▶ [Problem to solve]: Each line that has the string "converted" must be copied from the records below.

Entries shown section start

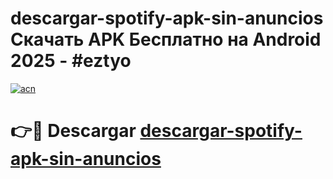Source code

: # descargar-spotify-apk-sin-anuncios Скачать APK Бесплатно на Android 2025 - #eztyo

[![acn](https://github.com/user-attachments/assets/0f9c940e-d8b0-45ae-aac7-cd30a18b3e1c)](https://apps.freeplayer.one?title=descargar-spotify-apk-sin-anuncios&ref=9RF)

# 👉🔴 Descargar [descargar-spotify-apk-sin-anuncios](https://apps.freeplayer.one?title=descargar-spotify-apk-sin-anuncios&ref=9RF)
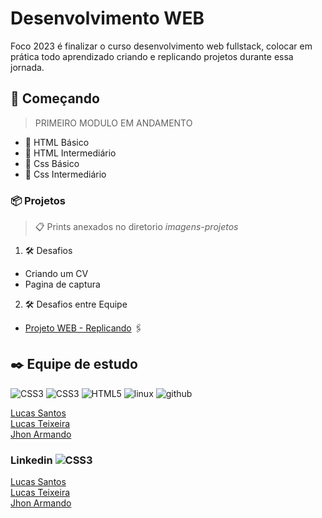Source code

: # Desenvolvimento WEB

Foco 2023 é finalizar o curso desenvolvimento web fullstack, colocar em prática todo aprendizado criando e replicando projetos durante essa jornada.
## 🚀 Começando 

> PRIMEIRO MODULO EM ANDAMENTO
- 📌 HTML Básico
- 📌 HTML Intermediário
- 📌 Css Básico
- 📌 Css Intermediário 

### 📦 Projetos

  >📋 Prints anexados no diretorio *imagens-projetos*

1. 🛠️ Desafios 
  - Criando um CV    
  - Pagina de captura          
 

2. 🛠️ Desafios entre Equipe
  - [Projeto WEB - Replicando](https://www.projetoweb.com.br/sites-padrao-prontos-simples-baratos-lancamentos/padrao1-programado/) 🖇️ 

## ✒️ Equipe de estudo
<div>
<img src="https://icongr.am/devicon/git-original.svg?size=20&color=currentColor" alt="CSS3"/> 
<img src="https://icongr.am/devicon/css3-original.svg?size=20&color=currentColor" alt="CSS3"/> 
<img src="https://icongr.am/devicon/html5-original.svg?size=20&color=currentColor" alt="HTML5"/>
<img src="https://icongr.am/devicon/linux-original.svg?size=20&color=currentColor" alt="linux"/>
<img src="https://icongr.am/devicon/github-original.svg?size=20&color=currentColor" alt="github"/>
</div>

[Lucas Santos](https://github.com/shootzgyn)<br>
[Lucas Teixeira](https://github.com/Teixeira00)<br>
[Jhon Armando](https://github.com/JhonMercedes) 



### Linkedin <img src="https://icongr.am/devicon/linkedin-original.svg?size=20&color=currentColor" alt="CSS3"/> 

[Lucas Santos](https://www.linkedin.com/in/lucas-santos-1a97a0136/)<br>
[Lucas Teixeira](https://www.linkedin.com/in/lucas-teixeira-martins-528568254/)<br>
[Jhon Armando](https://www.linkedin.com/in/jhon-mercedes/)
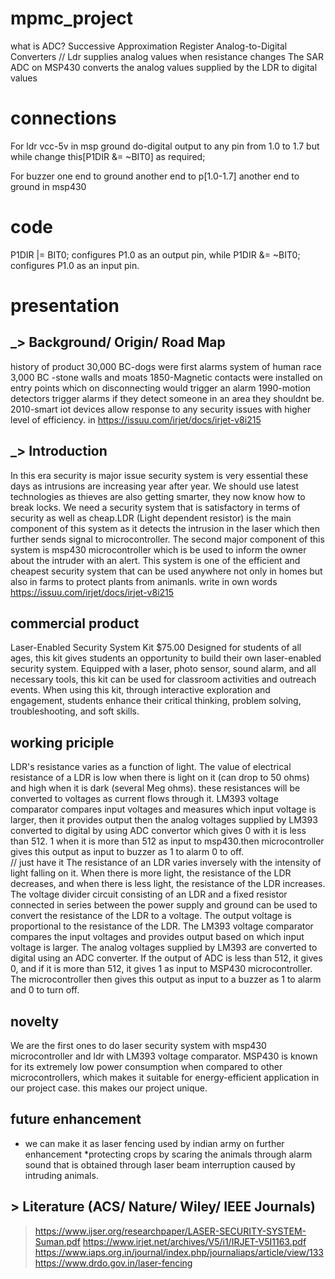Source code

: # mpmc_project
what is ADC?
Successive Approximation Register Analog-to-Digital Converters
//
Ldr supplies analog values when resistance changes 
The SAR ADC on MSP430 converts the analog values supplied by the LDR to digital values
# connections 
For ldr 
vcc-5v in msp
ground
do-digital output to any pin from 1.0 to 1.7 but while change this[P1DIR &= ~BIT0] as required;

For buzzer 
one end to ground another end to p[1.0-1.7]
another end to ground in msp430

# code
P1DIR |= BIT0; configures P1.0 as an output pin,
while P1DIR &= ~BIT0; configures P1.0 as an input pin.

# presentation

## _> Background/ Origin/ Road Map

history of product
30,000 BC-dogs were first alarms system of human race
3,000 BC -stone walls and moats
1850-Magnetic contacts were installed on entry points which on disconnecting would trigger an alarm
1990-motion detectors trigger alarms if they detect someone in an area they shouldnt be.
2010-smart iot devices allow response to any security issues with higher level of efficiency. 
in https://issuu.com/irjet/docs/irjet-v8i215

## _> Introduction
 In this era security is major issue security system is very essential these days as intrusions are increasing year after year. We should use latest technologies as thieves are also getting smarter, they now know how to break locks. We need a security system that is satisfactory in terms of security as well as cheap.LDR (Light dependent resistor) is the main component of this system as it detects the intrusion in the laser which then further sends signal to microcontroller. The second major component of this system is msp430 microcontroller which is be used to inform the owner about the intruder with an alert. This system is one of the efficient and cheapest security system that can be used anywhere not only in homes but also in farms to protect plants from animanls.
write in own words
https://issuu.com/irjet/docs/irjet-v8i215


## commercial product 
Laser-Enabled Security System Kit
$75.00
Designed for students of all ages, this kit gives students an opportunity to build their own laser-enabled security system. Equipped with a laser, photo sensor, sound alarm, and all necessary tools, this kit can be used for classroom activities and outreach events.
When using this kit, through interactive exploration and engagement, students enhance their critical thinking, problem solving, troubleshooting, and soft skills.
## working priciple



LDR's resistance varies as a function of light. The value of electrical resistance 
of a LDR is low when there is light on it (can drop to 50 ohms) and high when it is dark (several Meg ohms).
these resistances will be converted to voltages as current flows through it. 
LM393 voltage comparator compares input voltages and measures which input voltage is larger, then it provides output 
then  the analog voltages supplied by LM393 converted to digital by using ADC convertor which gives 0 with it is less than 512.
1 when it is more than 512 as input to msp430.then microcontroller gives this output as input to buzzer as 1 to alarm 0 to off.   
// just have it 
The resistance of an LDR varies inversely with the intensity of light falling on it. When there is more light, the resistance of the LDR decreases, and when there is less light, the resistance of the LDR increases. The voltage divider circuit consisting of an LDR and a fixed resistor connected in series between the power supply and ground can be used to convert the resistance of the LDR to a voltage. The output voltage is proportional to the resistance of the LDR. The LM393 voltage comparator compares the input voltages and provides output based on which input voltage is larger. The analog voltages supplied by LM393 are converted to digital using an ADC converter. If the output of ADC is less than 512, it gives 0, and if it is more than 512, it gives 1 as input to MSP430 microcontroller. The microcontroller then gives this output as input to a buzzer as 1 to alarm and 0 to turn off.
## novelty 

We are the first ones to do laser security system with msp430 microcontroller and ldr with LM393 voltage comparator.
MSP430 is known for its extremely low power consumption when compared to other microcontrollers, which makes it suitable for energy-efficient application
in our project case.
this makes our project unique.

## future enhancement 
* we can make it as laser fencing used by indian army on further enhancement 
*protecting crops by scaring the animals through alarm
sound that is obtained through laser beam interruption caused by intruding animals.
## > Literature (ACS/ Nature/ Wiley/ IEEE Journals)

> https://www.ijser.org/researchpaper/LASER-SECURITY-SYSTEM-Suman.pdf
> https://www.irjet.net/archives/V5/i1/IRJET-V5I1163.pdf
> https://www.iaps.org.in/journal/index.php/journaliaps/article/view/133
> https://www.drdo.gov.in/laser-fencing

Entries shown section end

▶ [Completed task]:
these resistances will be converted to voltages as current flows through it. 
then  the analog voltages supplied by LM393 converted to digital by using ADC convertor which gives 0 with it is less than 512.
The resistance of an LDR varies inversely with the intensity of light falling on it. When there is more light, the resistance of the LDR decreases, and when there is less light, the resistance of the LDR increases. The voltage divider circuit consisting of an LDR and a fixed resistor connected in series between the power supply and ground can be used to convert the resistance of the LDR to a voltage. The output voltage is proportional to the resistance of the LDR. The LM393 voltage comparator compares the input voltages and provides output based on which input voltage is larger. The analog voltages supplied by LM393 are converted to digital using an ADC converter. If the output of ADC is less than 512, it gives 0, and if it is more than 512, it gives 1 as input to MSP430 microcontroller. The microcontroller then gives this output as input to a buzzer as 1 to alarm and 0 to turn off.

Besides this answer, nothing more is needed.